Суббота, 20 мая. Сегодня, в шестом часу утра, слушали литургию на Голгофе и причащались святых таинств. Служил греческий архиепископ Неапольский (т. е. Наплузский, Сихемский). После была большая панихида, на коей поминали и наших. По окончании панихиды мы пошли к Святому Гробу, где отец Вениамин отслужил на русском языке молебствие за здравие П.А. Кологривова.

Вчера, 19-го, ходил я по городу и за городом с братом жены епископа. Видели мы, как у наружной стены ограды храма Соломона евреи и еврейки многие, приложив голову к стене, молились по книгам, стенали и плакали (женщины). Они собираются тут каждую пятницу и платят что-то за это турецкому начальству.

В Иерусалиме от семи до восьми тысяч евреев мужского и женского пола. Протестантская миссия обратила из них, с 1840 года, в христианство человек сто. Здесь особенно латины уверяют, что эти обращенные делаются или покупаются за деньги, выдаваемые миссией; но протестанты не сознаются в том и говорят, что только в редких случаях даются пособия тем из них, которые сами не могут зарабатывать себе пропитание.

В городе сохранилось несколько арабских фонтанов, красиво отделанных резьбой на камне. Воды в них уже нет. Эта любовь и поклонение воде восточных жителей очень замечательны.

В других землях колодези устраиваются только с тем, чтобы не быть без воды, а о украшениях их не помышляют, за исключением больших городов, и то для украшения городов, а не в честь самой воды. Здесь видно, что честят самую воду – этот Божий дар, благодатный особенно в земле, нуждающейся в реках, где дожди редки и солнечный зной высушивает воду. Словно думают они, что вода, из благодарности за красиво и богато устроенное ей помещение, лучше сохранится и не откажет в пособии заботящихся о ней.

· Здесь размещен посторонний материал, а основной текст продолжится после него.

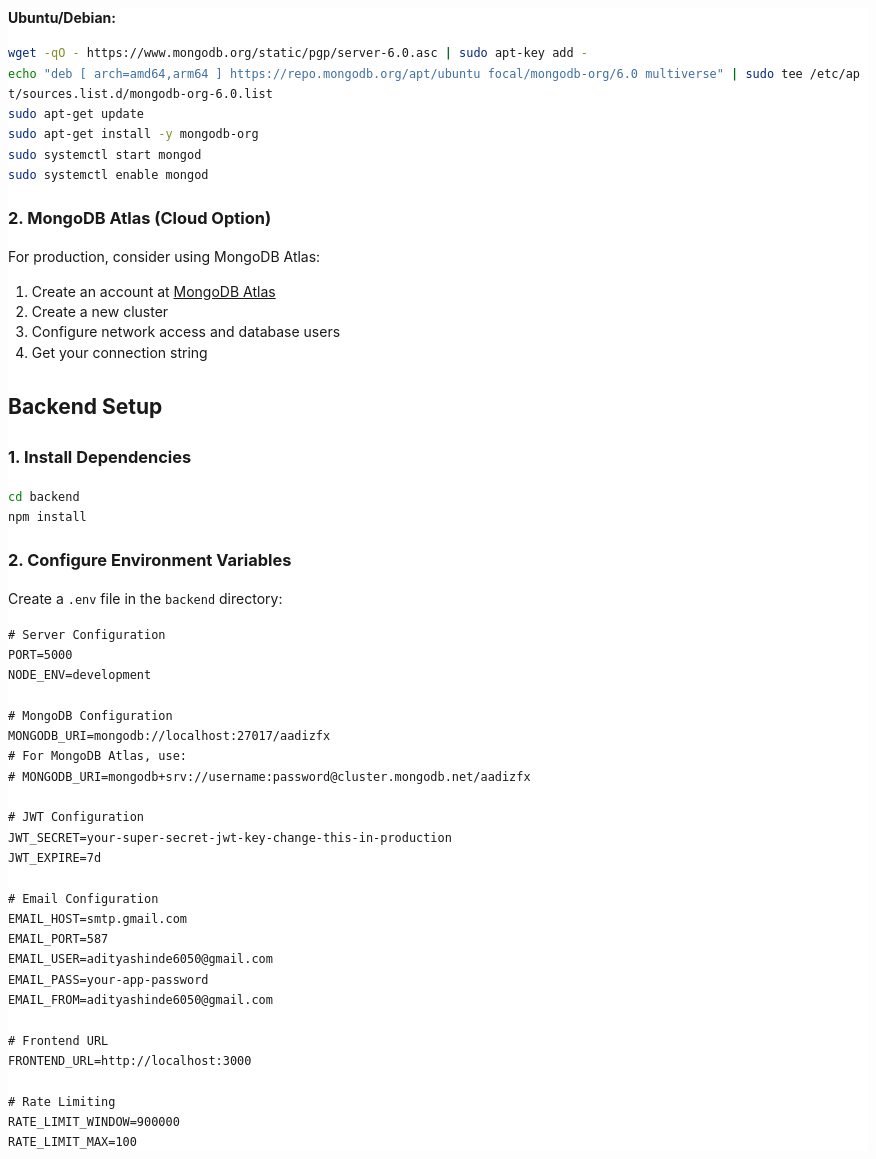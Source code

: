 **Ubuntu/Debian:**
```bash
wget -qO - https://www.mongodb.org/static/pgp/server-6.0.asc | sudo apt-key add -
echo "deb [ arch=amd64,arm64 ] https://repo.mongodb.org/apt/ubuntu focal/mongodb-org/6.0 multiverse" | sudo tee /etc/apt/sources.list.d/mongodb-org-6.0.list
sudo apt-get update
sudo apt-get install -y mongodb-org
sudo systemctl start mongod
sudo systemctl enable mongod
```

### 2. MongoDB Atlas (Cloud Option)

For production, consider using MongoDB Atlas:

1. Create an account at [MongoDB Atlas](https://www.mongodb.com/atlas)
2. Create a new cluster
3. Configure network access and database users
4. Get your connection string

## Backend Setup

### 1. Install Dependencies

```bash
cd backend
npm install
```

### 2. Configure Environment Variables

Create a `.env` file in the `backend` directory:

```env
# Server Configuration
PORT=5000
NODE_ENV=development

# MongoDB Configuration
MONGODB_URI=mongodb://localhost:27017/aadizfx
# For MongoDB Atlas, use:
# MONGODB_URI=mongodb+srv://username:password@cluster.mongodb.net/aadizfx

# JWT Configuration
JWT_SECRET=your-super-secret-jwt-key-change-this-in-production
JWT_EXPIRE=7d

# Email Configuration
EMAIL_HOST=smtp.gmail.com
EMAIL_PORT=587
EMAIL_USER=adityashinde6050@gmail.com
EMAIL_PASS=your-app-password
EMAIL_FROM=adityashinde6050@gmail.com

# Frontend URL
FRONTEND_URL=http://localhost:3000

# Rate Limiting
RATE_LIMIT_WINDOW=900000
RATE_LIMIT_MAX=100
```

Здешние водопроводы в земле, где наука и труд в совершенном небрежении и забвении, свидетельствуют об особенном внимании к удовлетворению необходимой потребности. В Белграде, близ Константинополя, водопроводы и водохранилища были везде замечательны. Из Соломоновых прудов проведена вода в Иерусалим, и под Омаровой мечетью, сказывают, есть обширное водохранилище. На дворе судейского дома кади есть также бассейн с Соломоновской водой.

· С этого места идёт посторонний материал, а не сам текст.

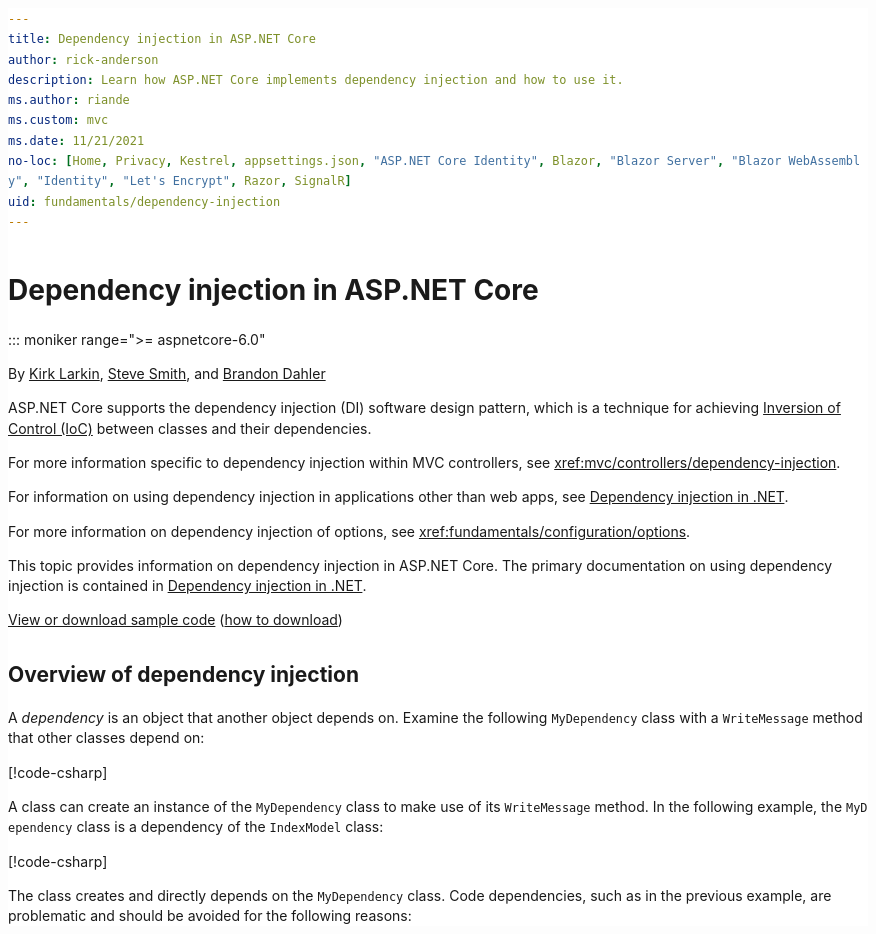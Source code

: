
 ```yaml
---
title: Dependency injection in ASP.NET Core
author: rick-anderson
description: Learn how ASP.NET Core implements dependency injection and how to use it.
ms.author: riande
ms.custom: mvc
ms.date: 11/21/2021
no-loc: [Home, Privacy, Kestrel, appsettings.json, "ASP.NET Core Identity", Blazor, "Blazor Server", "Blazor WebAssembly", "Identity", "Let's Encrypt", Razor, SignalR]
uid: fundamentals/dependency-injection
---
```

# Dependency injection in ASP.NET Core

::: moniker range=">= aspnetcore-6.0"

By [Kirk Larkin](https://twitter.com/serpent5), [Steve Smith](https://ardalis.com/), and [Brandon Dahler](https://github.com/brandondahler)

ASP.NET Core supports the dependency injection (DI) software design pattern, which is a technique for achieving [Inversion of Control (IoC)](/dotnet/standard/modern-web-apps-azure-architecture/architectural-principles#dependency-inversion) between classes and their dependencies.

For more information specific to dependency injection within MVC controllers, see <xref:mvc/controllers/dependency-injection>.

For information on using dependency injection in applications other than web apps, see [Dependency injection in .NET](/dotnet/core/extensions/dependency-injection).

For more information on dependency injection of options, see <xref:fundamentals/configuration/options>.

This topic provides information on dependency injection in ASP.NET Core. The primary documentation on using dependency injection is contained in [Dependency injection in .NET](/dotnet/core/extensions/dependency-injection).

[View or download sample code](https://github.com/dotnet/AspNetCore.Docs/tree/main/aspnetcore/fundamentals/dependency-injection/samples) ([how to download](xref:index#how-to-download-a-sample))

## Overview of dependency injection

A *dependency* is an object that another object depends on. Examine the following `MyDependency` class with a `WriteMessage` method that other classes depend on:

[!code-csharp[](dependency-injection/samples/6.x/DIwebApp/MyDependency.cs?name=snippet)]

A class can create an instance of the `MyDependency` class to make use of its `WriteMessage` method. In the following example, the `MyDependency` class is a dependency of the `IndexModel` class:

[!code-csharp[](dependency-injection/samples/6.x/DIwebApp/Pages/Index.cshtml.cs?name=snippet)]

The class creates and directly depends on the `MyDependency` class. Code dependencies, such as in the previous example, are problematic and should be avoided for the following reasons:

Все сокровища Соломона погибли, а с ними и все богатства и почти все памятники древнего, и несколько раз из развалин возникавшего, Иерусалима, но вода Соломона утоляет еще жажду позднейших потомков его. Когда иссякший Кедрон зимой наливается водой, арабы из города и со всех сторон бегут к нему и просиживают часы на берегах его в тихом и радостном созерцании.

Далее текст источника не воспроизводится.